-- Task brief --
The entries are to be given back verbatim; no picture is to be copied.

═════ Record set

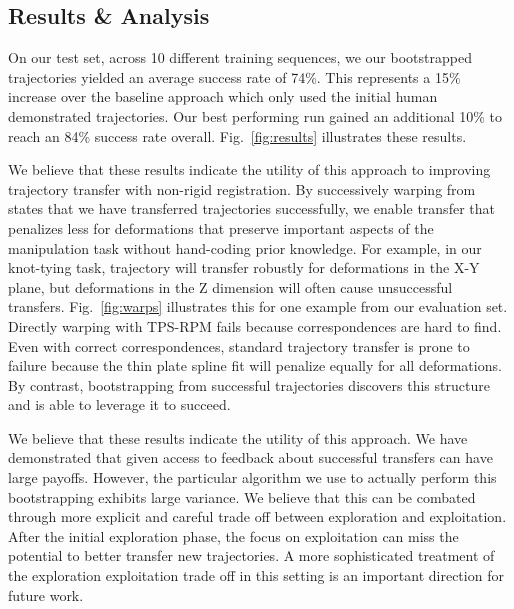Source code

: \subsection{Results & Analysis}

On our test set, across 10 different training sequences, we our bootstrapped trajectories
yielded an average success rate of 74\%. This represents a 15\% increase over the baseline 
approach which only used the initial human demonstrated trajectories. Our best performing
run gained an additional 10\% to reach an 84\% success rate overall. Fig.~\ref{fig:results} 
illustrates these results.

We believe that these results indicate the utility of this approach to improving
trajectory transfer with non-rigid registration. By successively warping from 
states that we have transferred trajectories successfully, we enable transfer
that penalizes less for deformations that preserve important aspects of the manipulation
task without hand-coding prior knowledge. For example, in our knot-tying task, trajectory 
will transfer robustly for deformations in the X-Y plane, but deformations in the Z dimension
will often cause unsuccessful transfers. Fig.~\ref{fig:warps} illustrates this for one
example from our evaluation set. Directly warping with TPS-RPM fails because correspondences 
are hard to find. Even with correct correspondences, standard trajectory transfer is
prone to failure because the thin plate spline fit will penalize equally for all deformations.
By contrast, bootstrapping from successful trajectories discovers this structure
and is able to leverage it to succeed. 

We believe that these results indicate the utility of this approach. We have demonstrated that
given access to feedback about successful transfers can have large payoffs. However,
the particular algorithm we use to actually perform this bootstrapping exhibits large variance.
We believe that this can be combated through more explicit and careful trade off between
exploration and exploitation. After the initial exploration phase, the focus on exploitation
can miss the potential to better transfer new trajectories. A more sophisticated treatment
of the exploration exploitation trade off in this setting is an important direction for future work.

══════════

-- Solution to this exercise --
Source code

: \subsection{Results & Analysis}

On our test set, across 10 different training sequences, we our bootstrapped trajectories
yielded an average success rate of 74\%. This represents a 15\% increase over the baseline 
approach which only used the initial human demonstrated trajectories. Our best performing
run gained an additional 10\% to reach an 84\% success rate overall. Fig.~\ref{fig:results} 
illustrates these results.

We believe that these results indicate the utility of this approach to improving
trajectory transfer with non-rigid registration. By successively warping from 
states that we have transferred trajectories successfully, we enable transfer
that penalizes less for deformations that preserve important aspects of the manipulation
task without hand-coding prior knowledge. For example, in our knot-tying task, trajectory 
will transfer robustly for deformations in the X-Y plane, but deformations in the Z dimension
will often cause unsuccessful transfers. Fig.~\ref{fig:warps} illustrates this for one
example from our evaluation set. Directly warping with TPS-RPM fails because correspondences 
are hard to find. Even with correct correspondences, standard trajectory transfer is
prone to failure because the thin plate spline fit will penalize equally for all deformations.
By contrast, bootstrapping from successful trajectories discovers this structure
and is able to leverage it to succeed. 

We believe that these results indicate the utility of this approach. We have demonstrated that
given access to feedback about successful transfers can have large payoffs. However,
the particular algorithm we use to actually perform this bootstrapping exhibits large variance.
We believe that this can be combated through more explicit and careful trade off between
exploration and exploitation. After the initial exploration phase, the focus on exploitation
can miss the potential to better transfer new trajectories. A more sophisticated treatment
of the exploration exploitation trade off in this setting is an important direction for future work.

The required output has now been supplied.